Extracted entries
========================

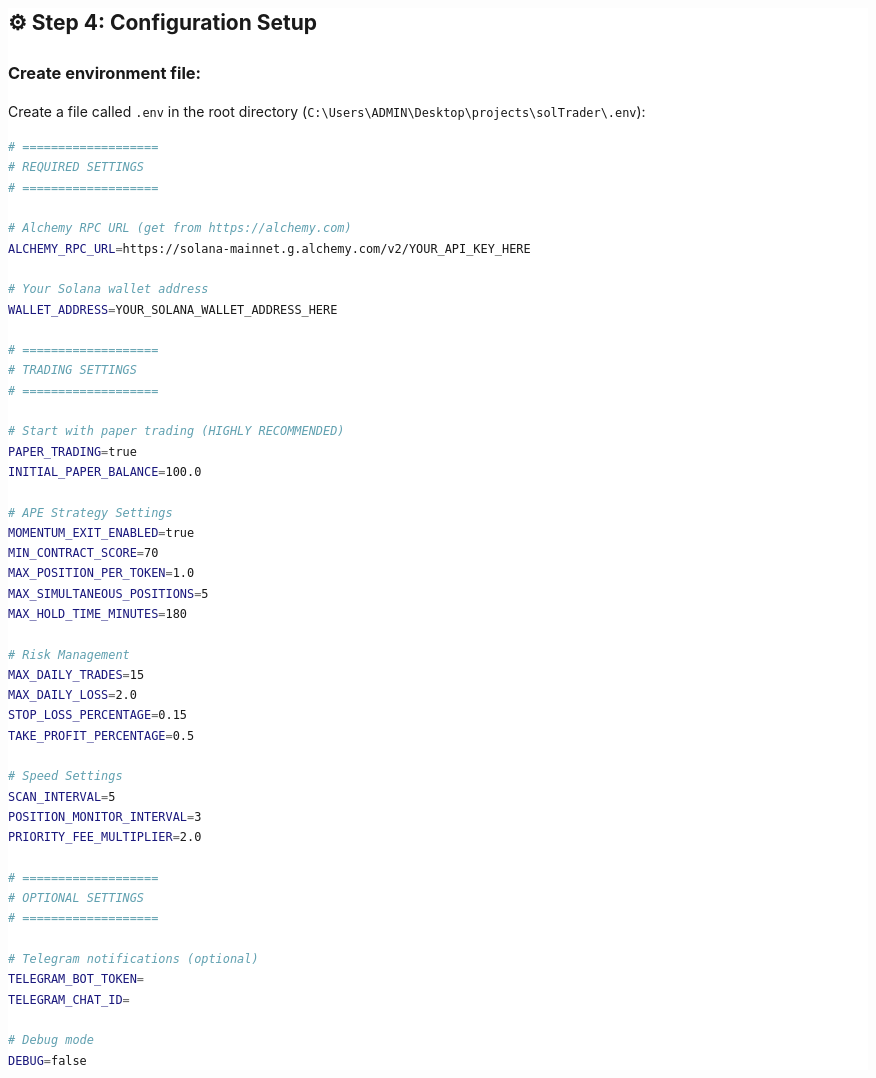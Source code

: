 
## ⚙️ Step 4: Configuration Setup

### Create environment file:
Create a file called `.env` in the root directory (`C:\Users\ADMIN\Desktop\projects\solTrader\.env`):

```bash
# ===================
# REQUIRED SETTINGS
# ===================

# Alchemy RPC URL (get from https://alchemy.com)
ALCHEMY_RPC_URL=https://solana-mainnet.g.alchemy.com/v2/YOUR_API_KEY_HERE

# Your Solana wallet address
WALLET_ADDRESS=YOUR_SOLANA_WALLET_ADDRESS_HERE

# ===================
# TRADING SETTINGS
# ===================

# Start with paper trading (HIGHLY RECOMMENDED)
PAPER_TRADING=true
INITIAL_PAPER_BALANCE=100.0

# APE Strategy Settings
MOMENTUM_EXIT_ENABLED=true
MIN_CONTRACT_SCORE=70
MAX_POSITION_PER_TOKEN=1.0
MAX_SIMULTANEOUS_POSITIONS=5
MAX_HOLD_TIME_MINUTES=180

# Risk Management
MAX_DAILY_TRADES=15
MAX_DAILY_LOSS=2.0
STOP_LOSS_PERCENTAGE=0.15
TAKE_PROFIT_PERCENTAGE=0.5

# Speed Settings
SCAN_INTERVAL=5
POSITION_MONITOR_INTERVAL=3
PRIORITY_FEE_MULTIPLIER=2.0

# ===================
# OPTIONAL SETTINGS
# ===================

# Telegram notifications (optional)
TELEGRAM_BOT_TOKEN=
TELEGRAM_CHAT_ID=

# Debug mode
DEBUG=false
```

========================

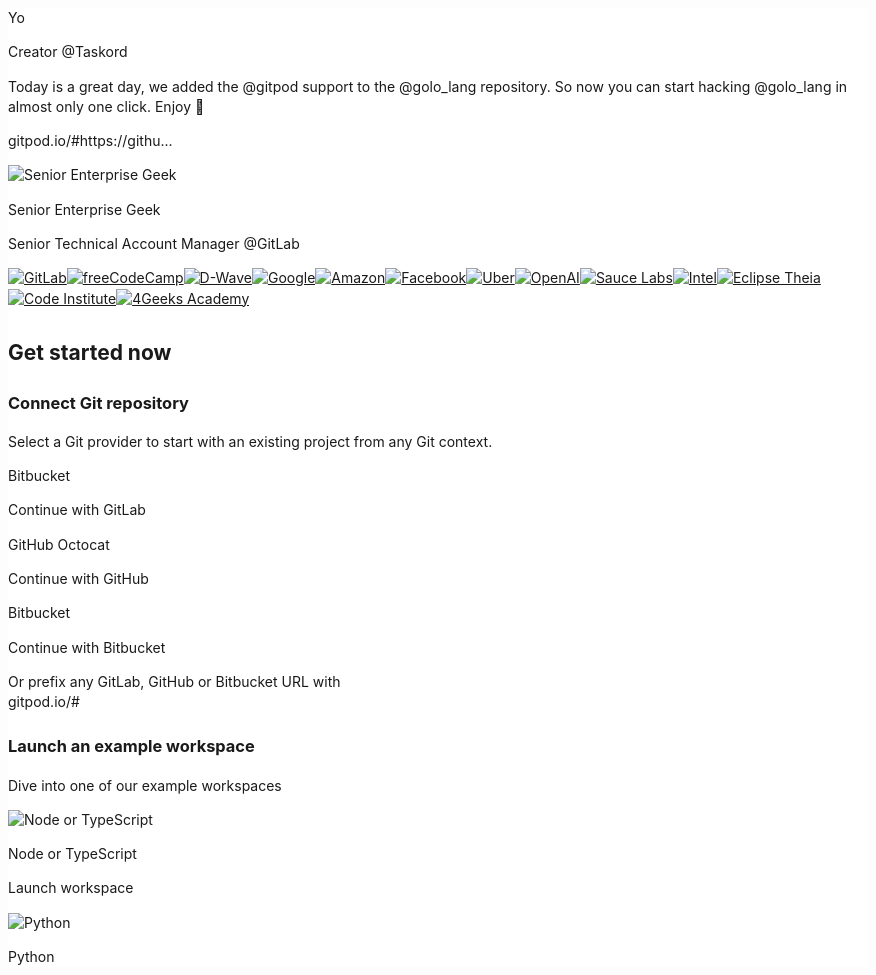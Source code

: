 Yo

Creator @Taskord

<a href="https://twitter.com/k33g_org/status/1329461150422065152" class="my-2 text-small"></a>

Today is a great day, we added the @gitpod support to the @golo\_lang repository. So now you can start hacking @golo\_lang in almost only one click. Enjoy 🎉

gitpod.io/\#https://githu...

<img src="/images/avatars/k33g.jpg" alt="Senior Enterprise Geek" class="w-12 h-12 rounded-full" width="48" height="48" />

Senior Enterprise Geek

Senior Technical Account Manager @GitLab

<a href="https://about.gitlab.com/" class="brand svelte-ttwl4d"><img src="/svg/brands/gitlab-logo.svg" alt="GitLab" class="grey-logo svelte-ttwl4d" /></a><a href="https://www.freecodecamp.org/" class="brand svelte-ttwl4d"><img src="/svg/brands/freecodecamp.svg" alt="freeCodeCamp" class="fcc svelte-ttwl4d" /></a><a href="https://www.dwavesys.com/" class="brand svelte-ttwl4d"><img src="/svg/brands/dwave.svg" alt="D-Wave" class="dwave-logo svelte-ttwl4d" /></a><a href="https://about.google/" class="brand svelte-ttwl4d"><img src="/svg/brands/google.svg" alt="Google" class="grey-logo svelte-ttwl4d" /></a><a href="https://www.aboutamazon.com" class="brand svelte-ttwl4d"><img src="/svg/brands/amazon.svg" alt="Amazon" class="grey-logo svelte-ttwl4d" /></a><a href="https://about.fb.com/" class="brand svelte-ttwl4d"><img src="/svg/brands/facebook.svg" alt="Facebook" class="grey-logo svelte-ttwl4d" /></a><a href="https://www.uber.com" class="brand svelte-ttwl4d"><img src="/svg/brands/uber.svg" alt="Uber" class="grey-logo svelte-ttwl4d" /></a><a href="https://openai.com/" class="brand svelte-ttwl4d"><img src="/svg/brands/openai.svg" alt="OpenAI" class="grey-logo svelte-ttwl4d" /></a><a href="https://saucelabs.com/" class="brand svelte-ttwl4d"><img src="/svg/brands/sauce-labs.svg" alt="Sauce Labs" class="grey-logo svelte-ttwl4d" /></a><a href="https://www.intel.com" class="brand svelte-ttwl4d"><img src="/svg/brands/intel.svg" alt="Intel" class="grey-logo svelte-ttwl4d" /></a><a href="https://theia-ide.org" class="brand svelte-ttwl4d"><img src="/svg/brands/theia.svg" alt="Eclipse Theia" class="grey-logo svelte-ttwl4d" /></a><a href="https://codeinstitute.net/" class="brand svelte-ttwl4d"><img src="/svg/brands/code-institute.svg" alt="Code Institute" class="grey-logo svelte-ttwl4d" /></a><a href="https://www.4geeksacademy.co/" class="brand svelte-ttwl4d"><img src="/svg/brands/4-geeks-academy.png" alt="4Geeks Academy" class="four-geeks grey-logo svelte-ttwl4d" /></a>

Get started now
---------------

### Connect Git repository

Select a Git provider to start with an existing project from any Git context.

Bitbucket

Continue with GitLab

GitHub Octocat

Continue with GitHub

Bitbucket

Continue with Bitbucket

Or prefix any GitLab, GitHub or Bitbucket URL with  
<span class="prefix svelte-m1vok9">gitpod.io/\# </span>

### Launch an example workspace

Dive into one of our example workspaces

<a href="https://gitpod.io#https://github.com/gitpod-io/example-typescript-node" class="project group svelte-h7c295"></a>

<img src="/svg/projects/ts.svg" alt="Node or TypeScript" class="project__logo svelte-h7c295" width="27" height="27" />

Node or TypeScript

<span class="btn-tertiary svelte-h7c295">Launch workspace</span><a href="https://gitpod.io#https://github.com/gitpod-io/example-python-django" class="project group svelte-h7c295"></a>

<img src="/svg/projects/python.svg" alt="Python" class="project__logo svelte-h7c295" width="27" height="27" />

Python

========================

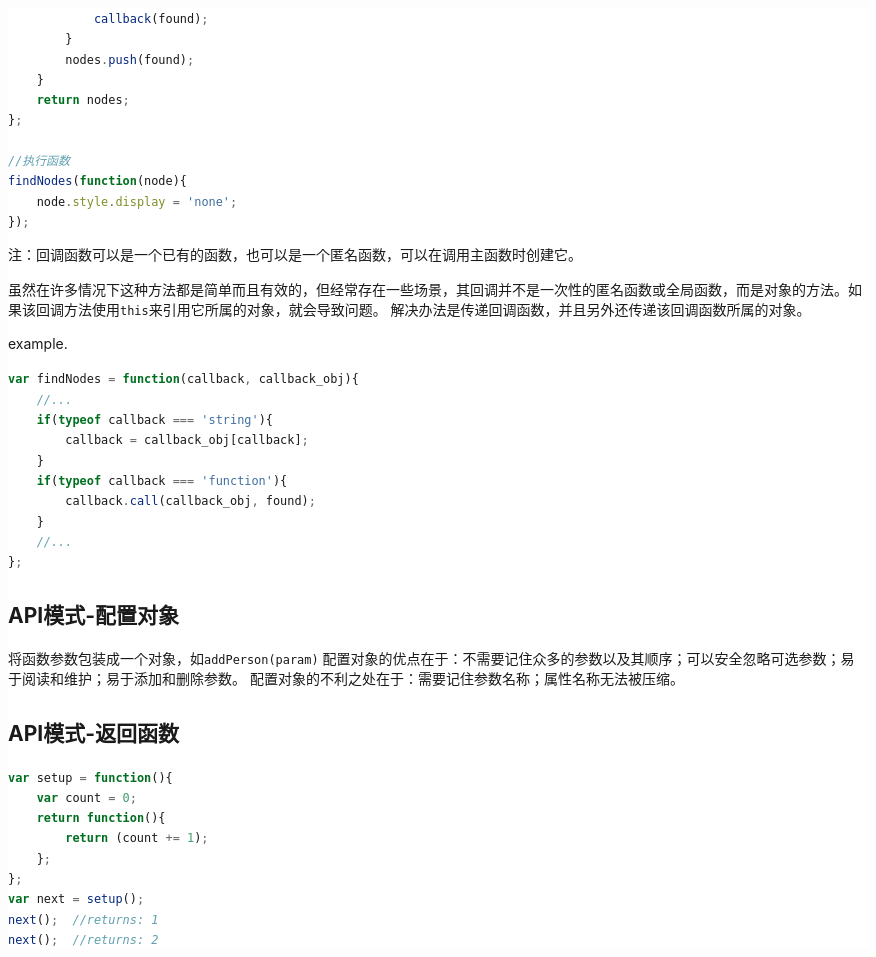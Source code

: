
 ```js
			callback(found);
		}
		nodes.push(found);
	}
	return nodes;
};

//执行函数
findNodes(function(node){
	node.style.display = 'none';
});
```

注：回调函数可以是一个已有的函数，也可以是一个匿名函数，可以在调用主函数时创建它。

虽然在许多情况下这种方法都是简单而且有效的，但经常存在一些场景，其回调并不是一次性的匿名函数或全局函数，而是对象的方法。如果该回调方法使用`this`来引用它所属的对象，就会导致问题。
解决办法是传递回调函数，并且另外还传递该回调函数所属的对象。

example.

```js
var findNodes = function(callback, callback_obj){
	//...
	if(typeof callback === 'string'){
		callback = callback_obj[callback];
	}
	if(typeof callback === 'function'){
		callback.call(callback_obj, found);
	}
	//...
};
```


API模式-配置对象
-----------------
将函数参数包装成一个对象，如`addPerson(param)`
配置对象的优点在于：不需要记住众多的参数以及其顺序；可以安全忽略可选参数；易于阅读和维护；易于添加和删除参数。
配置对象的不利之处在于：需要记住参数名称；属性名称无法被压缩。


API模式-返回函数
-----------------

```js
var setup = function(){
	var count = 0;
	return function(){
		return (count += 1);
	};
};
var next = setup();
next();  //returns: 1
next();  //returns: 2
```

========================

What needs to be done
What is the number of lines in the material above that include "Enterprise"? Answer with the number only.

Completed task
2